- _Prompt_
Find the word "discussion" in the listing; pull out each line holding it.
Data shown START
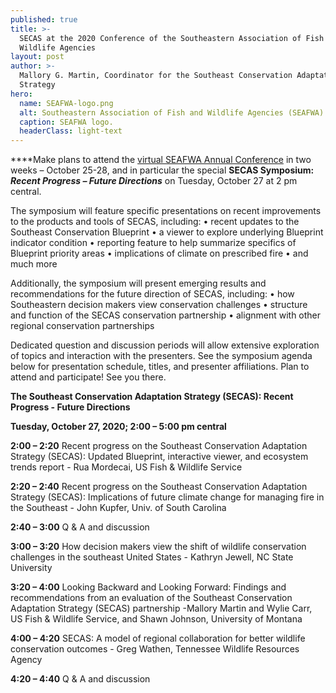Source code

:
 ```yaml
---
published: true
title: >-
  SECAS at the 2020 Conference of the Southeastern Association of Fish and
  Wildlife Agencies
layout: post
author: >-
  Mallory G. Martin, Coordinator for the Southeast Conservation Adaptation
  Strategy
hero:
  name: SEAFWA-logo.png
  alt: Southeastern Association of Fish and Wildlife Agencies (SEAFWA) logo.
  caption: SEAFWA logo.
  headerClass: light-text
---
```

****Make plans to attend the [virtual SEAFWA Annual Conference](http://www.seafwa.org/conference/overview/) in two weeks – October 25-28, and in particular the special **SECAS Symposium: _Recent Progress – Future Directions_** on Tuesday, October 27 at 2 pm central.

The symposium will feature specific presentations on recent improvements to the products and tools of SECAS, including:
•	recent updates to the Southeast Conservation Blueprint
•	a viewer to explore underlying Blueprint indicator condition
•	reporting feature to help summarize specifics of Blueprint priority areas
•	implications of climate on prescribed fire
•	and much more<!--more-->

Additionally, the symposium will present emerging results and recommendations for the future direction of SECAS, including:
•	how Southeastern decision makers view conservation challenges
•	structure and function of the SECAS conservation partnership
•	alignment with other regional conservation partnerships

Dedicated question and discussion periods will allow extensive exploration of topics and interaction with the presenters.  See the symposium agenda below for presentation schedule, titles, and presenter affiliations.  Plan to attend and participate!  See you there.

**The Southeast Conservation Adaptation Strategy (SECAS): Recent Progress - Future Directions**

**Tuesday, October 27, 2020; 2:00 – 5:00 pm central**

**2:00 – 2:20**  Recent progress on the Southeast Conservation Adaptation Strategy (SECAS): Updated Blueprint, interactive viewer, and ecosystem trends report - Rua Mordecai, US Fish & Wildlife Service

**2:20 – 2:40**	 Recent progress on the Southeast Conservation Adaptation Strategy (SECAS): Implications of future climate change for managing fire in the Southeast  - John Kupfer, Univ. of South Carolina

**2:40 – 3:00**	 Q & A and discussion

**3:00 – 3:20**	 How decision makers view the shift of wildlife conservation challenges in the southeast United States - Kathryn Jewell, NC State University

**3:20 – 4:00**  Looking Backward and Looking Forward: Findings and recommendations from an evaluation of the Southeast Conservation Adaptation Strategy (SECAS) partnership -Mallory Martin and Wylie Carr, US Fish & Wildlife Service, and Shawn Johnson, University of Montana

**4:00 – 4:20**  SECAS: A model of regional collaboration for better wildlife conservation outcomes - Greg Wathen, Tennessee Wildlife Resources Agency

**4:20 – 4:40**	 Q & A and discussion
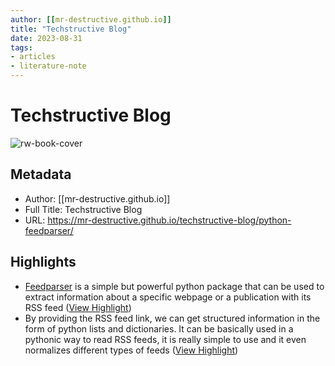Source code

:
 ```yaml
---
author: [[mr-destructive.github.io]]
title: "Techstructive Blog"
date: 2023-08-31
tags: 
- articles
- literature-note
---
```

# Techstructive Blog

![rw-book-cover](https://res.cloudinary.com/techstructive-blog/image/upload/v1648373330/blog-media/nnr0gjk0n0wmauvu5yo4.png)

## Metadata
- Author: [[mr-destructive.github.io]]
- Full Title: Techstructive Blog
- URL: https://mr-destructive.github.io/techstructive-blog/python-feedparser/

## Highlights
- [Feedparser](https://pypi.org/project/feedparser/) is a simple but powerful python package that can be used to extract information about a specific webpage or a publication with its RSS feed ([View Highlight](https://read.readwise.io/read/01h948xtgp4memdq2ceps5t4x4))
- By providing the RSS feed link, we can get structured information in the form of python lists and dictionaries. It can be basically used in a pythonic way to read RSS feeds, it is really simple to use and it even normalizes different types of feeds ([View Highlight](https://read.readwise.io/read/01h948y3zn3fzs6h360k1xgpn7))
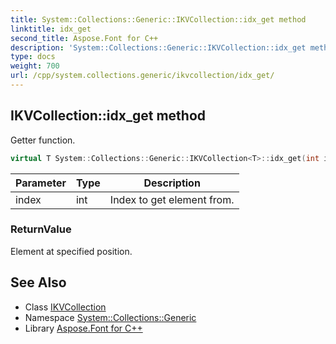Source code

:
 ```yaml
---
title: System::Collections::Generic::IKVCollection::idx_get method
linktitle: idx_get
second_title: Aspose.Font for C++
description: 'System::Collections::Generic::IKVCollection::idx_get method. Getter function in C++.'
type: docs
weight: 700
url: /cpp/system.collections.generic/ikvcollection/idx_get/
---
```

## IKVCollection::idx_get method


Getter function.

```cpp
virtual T System::Collections::Generic::IKVCollection<T>::idx_get(int index) const override=0
```


| Parameter | Type | Description |
| --- | --- | --- |
| index | int | Index to get element from. |

### ReturnValue

Element at specified position.

## See Also

* Class [IKVCollection](../)
* Namespace [System::Collections::Generic](../../)
* Library [Aspose.Font for C++](../../../)

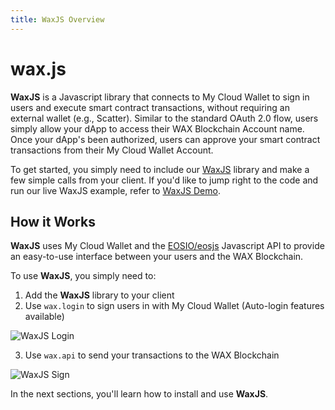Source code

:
 ```yaml
---
title: WaxJS Overview
---
```


# wax.js

**WaxJS** is a Javascript library that connects to My Cloud Wallet to sign in users and execute smart contract transactions, without requiring an external wallet (e.g., Scatter). Similar to the standard OAuth 2.0 flow, users simply allow your dApp to access their WAX Blockchain Account name. Once your dApp's been authorized, users can approve your smart contract transactions from their My Cloud Wallet Account.

To get started, you simply need to include our [WaxJS](https://github.com/worldwide-asset-exchange/waxjs) library and make a few simple calls from your client. If you'd like to jump right to the code and run our live WaxJS example, refer to [WaxJS Demo](waxjs_demo.md).
## How it Works

**WaxJS** uses My Cloud Wallet and the [EOSIO/eosjs](https://github.com/EOSIO/eosjs)  Javascript API to provide an easy-to-use interface between your users and the WAX Blockchain.

To use **WaxJS**, you simply need to:

1. Add the **WaxJS** library to your client
2. Use `wax.login` to sign users in with My Cloud Wallet (Auto-login features available)

![WaxJS Login](/assets/images/wax-cloud-wallet/waxjs/waxjs_login.png)

3. Use `wax.api` to send your transactions to the WAX Blockchain

![WaxJS Sign](/assets/images/wax-cloud-wallet/waxjs/waxjs_sign.png)

In the next sections, you'll learn how to install and use **WaxJS**.
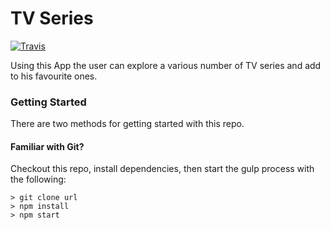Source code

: # TV Series
[![Travis](https://img.shields.io/travis/rust-lang/rust.svg)]()

Using this App the user can  explore a various number of TV series and add to his favourite ones.

### Getting Started

There are two methods for getting started with this repo.

#### Familiar with Git?
Checkout this repo, install dependencies, then start the gulp process with the following:

```
> git clone url
> npm install
> npm start
```
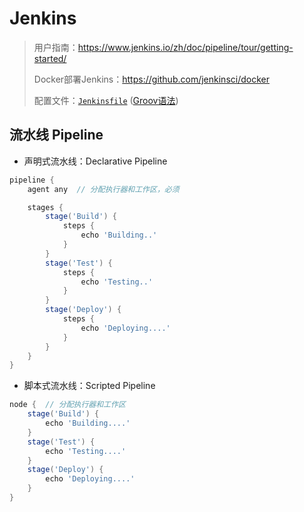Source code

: # Jenkins

> 用户指南：<https://www.jenkins.io/zh/doc/pipeline/tour/getting-started/>
>
> Docker部署Jenkins：<https://github.com/jenkinsci/docker>
>
> 配置文件：[`Jenkinsfile`](https://www.jenkins.io/zh/doc/book/pipeline/jenkinsfile/) ([Groov语法](http://groovy-lang.org/))

## 流水线 Pipeline

- 声明式流水线：Declarative Pipeline

```groovy
pipeline {
    agent any  // 分配执行器和工作区，必须

    stages {
        stage('Build') {
            steps {
                echo 'Building..'
            }
        }
        stage('Test') {
            steps {
                echo 'Testing..'
            }
        }
        stage('Deploy') {
            steps {
                echo 'Deploying....'
            }
        }
    }
}
```

- 脚本式流水线：Scripted Pipeline

```groovy
node {  // 分配执行器和工作区
    stage('Build') {
        echo 'Building....'
    }
    stage('Test') {
        echo 'Testing....'
    }
    stage('Deploy') {
        echo 'Deploying....'
    }
}
```
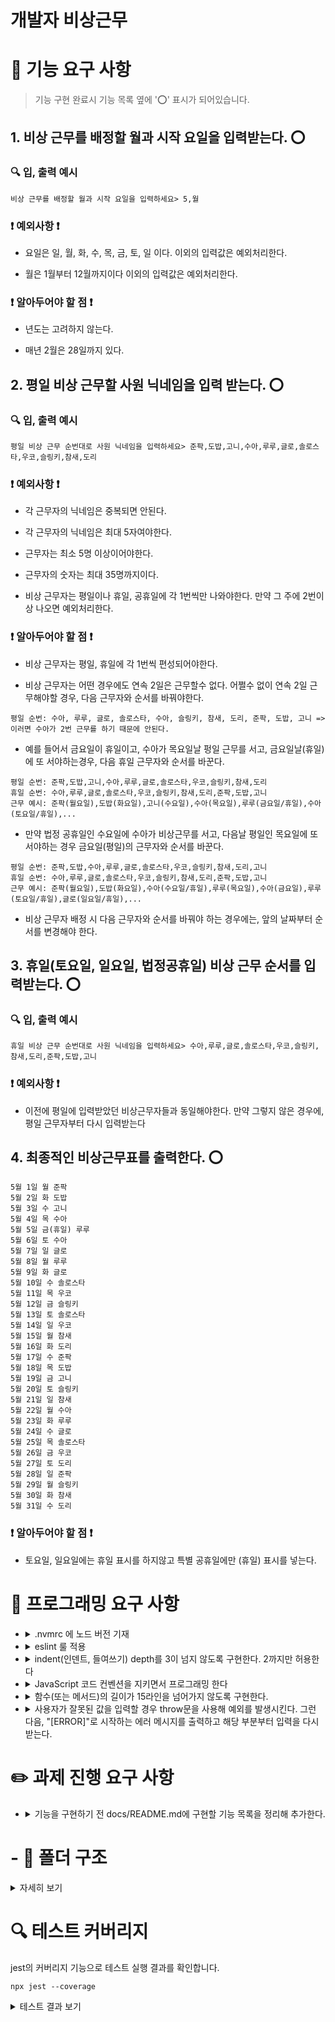 # 개발자 비상근무

# 🚀 기능 요구 사항

> 기능 구현 완료시 기능 목록 옆에 '⭕️' 표시가 되어있습니다.

## 1. 비상 근무를 배정할 월과 시작 요일을 입력받는다. ⭕️

### 🔍 입, 출력 예시

```
비상 근무를 배정할 월과 시작 요일을 입력하세요> 5,월
```

### ❗️ 예외사항 ❗️

- 요일은 일, 월, 화, 수, 목, 금, 토, 일 이다. 이외의 입력값은 예외처리한다.

- 월은 1월부터 12월까지이다 이외의 입력값은 예외처리한다.

### ❗️ 알아두어야 할 점 ❗️

- 년도는 고려하지 않는다.

- 매년 2월은 28일까지 있다.

## 2. 평일 비상 근무할 사원 닉네임을 입력 받는다. ⭕️

### 🔍 입, 출력 예시

```
평일 비상 근무 순번대로 사원 닉네임을 입력하세요> 준팍,도밥,고니,수아,루루,글로,솔로스타,우코,슬링키,참새,도리
```

### ❗️ 예외사항 ❗️

- 각 근무자의 닉네임은 중복되면 안된다.

- 각 근무자의 닉네임은 최대 5자여야한다.

- 근무자는 최소 5명 이상이어야한다.

- 근무자의 숫자는 최대 35명까지이다.

- 비상 근무자는 평일이나 휴일, 공휴일에 각 1번씩만 나와야한다. 만약 그 주에 2번이상 나오면 예외처리한다.

### ❗️ 알아두어야 할 점 ❗️

- 비상 근무자는 평일, 휴일에 각 1번씩 편성되어야한다.

- 비상 근무자는 어떤 경우에도 연속 2일은 근무할수 없다. 어쩔수 없이 연속 2일 근무해야할 경우, 다음 근무자와 순서를 바꿔야한다.

```
평일 순번: 수아, 루루, 글로, 솔로스타, 수아, 슬링키, 참새, 도리, 준팍, 도밥, 고니 => 이러면 수아가 2번 근무를 하기 때문에 안된다.
```

- 예를 들어서 금요일이 휴일이고, 수아가 목요일날 펑일 근무를 서고, 금요일날(휴일)에 또 서야하는경우, 다음 휴일 근무자와 순서를 바꾼다.

```
평일 순번: 준팍,도밥,고니,수아,루루,글로,솔로스타,우코,슬링키,참새,도리
휴일 순번: 수아,루루,글로,솔로스타,우코,슬링키,참새,도리,준팍,도밥,고니
근무 예시: 준팍(월요일),도밥(화요일),고니(수요일),수아(목요일),루루(금요일/휴일),수아(토요일/휴일),...
```

- 만약 법정 공휴일인 수요일에 수아가 비상근무를 서고, 다음날 평일인 목요일에 또 서야하는 경우 금요일(평일)의 근무자와 순서를 바꾼다.

```
평일 순번: 준팍,도밥,수아,루루,글로,솔로스타,우코,슬링키,참새,도리,고니
휴일 순번: 수아,루루,글로,솔로스타,우코,슬링키,참새,도리,준팍,도밥,고니
근무 예시: 준팍(월요일),도밥(화요일),수아(수요일/휴일),루루(목요일),수아(금요일),루루(토요일/휴일),글로(일요일/휴일),...
```

- 비상 근무자 배정 시 다음 근무자와 순서를 바꿔야 하는 경우에는, 앞의 날짜부터 순서를 변경해야 한다.

## 3. 휴일(토요일, 일요일, 법정공휴일) 비상 근무 순서를 입력받는다. ⭕️

### 🔍 입, 출력 예시

```
휴일 비상 근무 순번대로 사원 닉네임을 입력하세요> 수아,루루,글로,솔로스타,우코,슬링키,참새,도리,준팍,도밥,고니
```

### ❗️ 예외사항 ❗️

- 이전에 평일에 입력받았던 비상근무자들과 동일해야한다. 만약 그렇지 않은 경우에, 평일 근무자부터 다시 입력받는다

## 4. 최종적인 비상근무표를 출력한다. ⭕️

```
5월 1일 월 준팍
5월 2일 화 도밥
5월 3일 수 고니
5월 4일 목 수아
5월 5일 금(휴일) 루루
5월 6일 토 수아
5월 7일 일 글로
5월 8일 월 루루
5월 9일 화 글로
5월 10일 수 솔로스타
5월 11일 목 우코
5월 12일 금 슬링키
5월 13일 토 솔로스타
5월 14일 일 우코
5월 15일 월 참새
5월 16일 화 도리
5월 17일 수 준팍
5월 18일 목 도밥
5월 19일 금 고니
5월 20일 토 슬링키
5월 21일 일 참새
5월 22일 월 수아
5월 23일 화 루루
5월 24일 수 글로
5월 25일 목 솔로스타
5월 26일 금 우코
5월 27일 토 도리
5월 28일 일 준팍
5월 29일 월 슬링키
5월 30일 화 참새
5월 31일 수 도리
```

### ❗️ 알아두어야 할 점 ❗️

- 토요일, 일요일에는 휴일 표시를 하지않고 특별 공휴일에만 (휴일) 표시를 넣는다.

# 🎯 프로그래밍 요구 사항

- <details>
    <summary> .nvmrc 에 노드 버전 기재</summary>

  `v18.17.1`
  </details>

- <details>
    <summary>eslint 룰 적용</summary>

  `npm install --save-dev eslint eslint-plugin-jsdoc@latest eslint-plugin-jest@latest eslint-plugin-prettier@latest eslint-config-prettier @babel/eslint-parser` 로 설치하고 .eslintrc.cjs 파일을 만들어서 룰 적용
  </details>

- <details>
    <summary> indent(인덴트, 들여쓰기) depth를 3이 넘지 않도록 구현한다. 2까지만 허용한다</summary>

  eslint 에 `max-depth': ['error', 2]` 룰 추가
  </details>

- <details>
  <summary>JavaScript 코드 컨벤션을 지키면서 프로그래밍 한다</summary>

  `npm install --save-dev eslint-config-airbnb` 설치 후 .eslintrc.cjs 에서 `extends : ['airbnb']` 추가

- <details>
    <summary> 함수(또는 메서드)의 길이가 15라인을 넘어가지 않도록 구현한다.</summary>

  eslintrc.cjs에 `'max-lines-per-function': ['error', 15],` 룰 추가
  </details>

- <details>
    <summary> 사용자가 잘못된 값을 입력할 경우 throw문을 사용해 예외를 발생시킨다. 그런 다음, "[ERROR]"로 시작하는 에러 메시지를 출력하고 해당 부분부터 입력을 다시 받는다. </summary>

  `asyncFnHandlerWithError` 라는 유틸 함수 생성 후 각 입력 받는 함수마다 실행
  </details>

# ✏️ 과제 진행 요구 사항

- <details>
    <summary>기능을 구현하기 전 docs/README.md에 구현할 기능 목록을 정리해 추가한다.</summary>

  README.md 파일 작성
  </details>

# - 📂 폴더 구조

<details>
<summary>자세히 보기</summary>

```
📦src
 ┣ 📂constants
 ┃ ┣ 📂conditions
 ┃ ┃ ┗ 📜condition.js
 ┃ ┣ 📂days
 ┃ ┣ 📂delimiters
 ┃ ┃ ┗ 📜delimiter.js
 ┃ ┣ 📂messages
 ┃ ┃ ┣ 📜errorMessage.js
 ┃ ┃ ┗ 📜progressMessage.js
 ┃ ┗ 📂targetData
 ┃ ┃ ┗ 📜targetData.js
 ┣ 📂database
 ┃ ┣ 📜allDate.js
 ┃ ┗ 📜holiday.js
 ┣ 📂domains
 ┃ ┗ 📜WorkShiftMachine.js
 ┣ 📂error
 ┃ ┗ 📜AppError.js
 ┣ 📂service
 ┃ ┗ 📜createCustomCalendar.js
 ┣ 📂utils
 ┃ ┣ 📜asyncFunctionHandlerWithError.js
 ┃ ┣ 📜convertDay.js
 ┃ ┣ 📜deepFreeze.js
 ┃ ┗ 📜isSpecialHoliday.js
 ┣ 📂validators
 ┃ ┣ 📜DayValidator.js
 ┃ ┣ 📜EmergencyWorkersValidator.js
 ┃ ┗ 📜MonthValidator.js
 ┣ 📂views
 ┃ ┣ 📜InputView.js
 ┃ ┗ 📜OuputView.js
 ┣ 📜App.js
 ┗ 📜index.js
```

</details>

# 🔍 테스트 커버리지

jest의 커버리지 기능으로 테스트 실행 결과를 확인합니다.

```
npx jest --coverage
```

<details>
<summary>테스트 결과 보기</summary>

```
-----------------------------------|---------|----------|---------|---------|-------------------
File                               | % Stmts | % Branch | % Funcs | % Lines | Uncovered Line #s
-----------------------------------|---------|----------|---------|---------|-------------------
All files                          |   87.31 |       70 |   97.05 |    86.4 |
 src                               |     100 |      100 |     100 |     100 |
  App.js                           |     100 |      100 |     100 |     100 |
 src/constants/conditions          |     100 |      100 |     100 |     100 |
  condition.js                     |     100 |      100 |     100 |     100 |
 src/constants/delimiters          |     100 |      100 |     100 |     100 |
  delimiter.js                     |     100 |      100 |     100 |     100 |
 src/constants/messages            |     100 |      100 |     100 |     100 |
  errorMessage.js                  |     100 |      100 |     100 |     100 |
  progressMessage.js               |     100 |      100 |     100 |     100 |
 src/database                      |     100 |      100 |     100 |     100 |
  allDate.js                       |     100 |      100 |     100 |     100 |
  holiday.js                       |     100 |      100 |     100 |     100 |
 src/domains                       |   75.67 |    57.14 |     100 |   74.28 |
  WorkShiftMachine.js              |   75.67 |    57.14 |     100 |   74.28 | 47-49,90-96
 src/error                         |     100 |      100 |     100 |     100 |
  AppError.js                      |     100 |      100 |     100 |     100 |
 src/service                       |     100 |    83.33 |     100 |     100 |
  createCustomCalendar.js          |     100 |    83.33 |     100 |     100 | 8
 src/utils                         |     100 |    83.33 |     100 |     100 |
  asyncFunctionHandlerWithError.js |     100 |      100 |     100 |     100 |
  deepFreeze.js                    |     100 |      100 |     100 |     100 |
  isSpecialHoliday.js              |     100 |       50 |     100 |     100 | 4
 src/validators                    |      75 |    72.72 |     100 |      75 |
  DayValidator.js                  |      50 |       50 |     100 |      50 | 8
  EmergencyWorkersValidator.js     |      75 |    64.28 |     100 |      75 | 18,28,32,39,58
  MonthValidator.js                |     100 |      100 |     100 |     100 |
 src/views                         |   88.88 |       50 |      90 |   86.66 |
  InputView.js                     |     100 |      100 |     100 |     100 |
  OuputView.js                     |      75 |       50 |      75 |      75 | 11,24
-----------------------------------|---------|----------|---------|---------|-------------------
Test Suites: 1 passed, 1 total
Tests:       2 passed, 2 total
Snapshots:   0 total
Time:        1.453 s
```

</details>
Data shown END
- _Solution_
Dedicated question and discussion periods will allow extensive exploration of topics and interaction with the presenters.  See the symposium agenda below for presentation schedule, titles, and presenter affiliations.  Plan to attend and participate!  See you there.
**2:40 – 3:00**	 Q & A and discussion
**4:20 – 4:40**	 Q & A and discussion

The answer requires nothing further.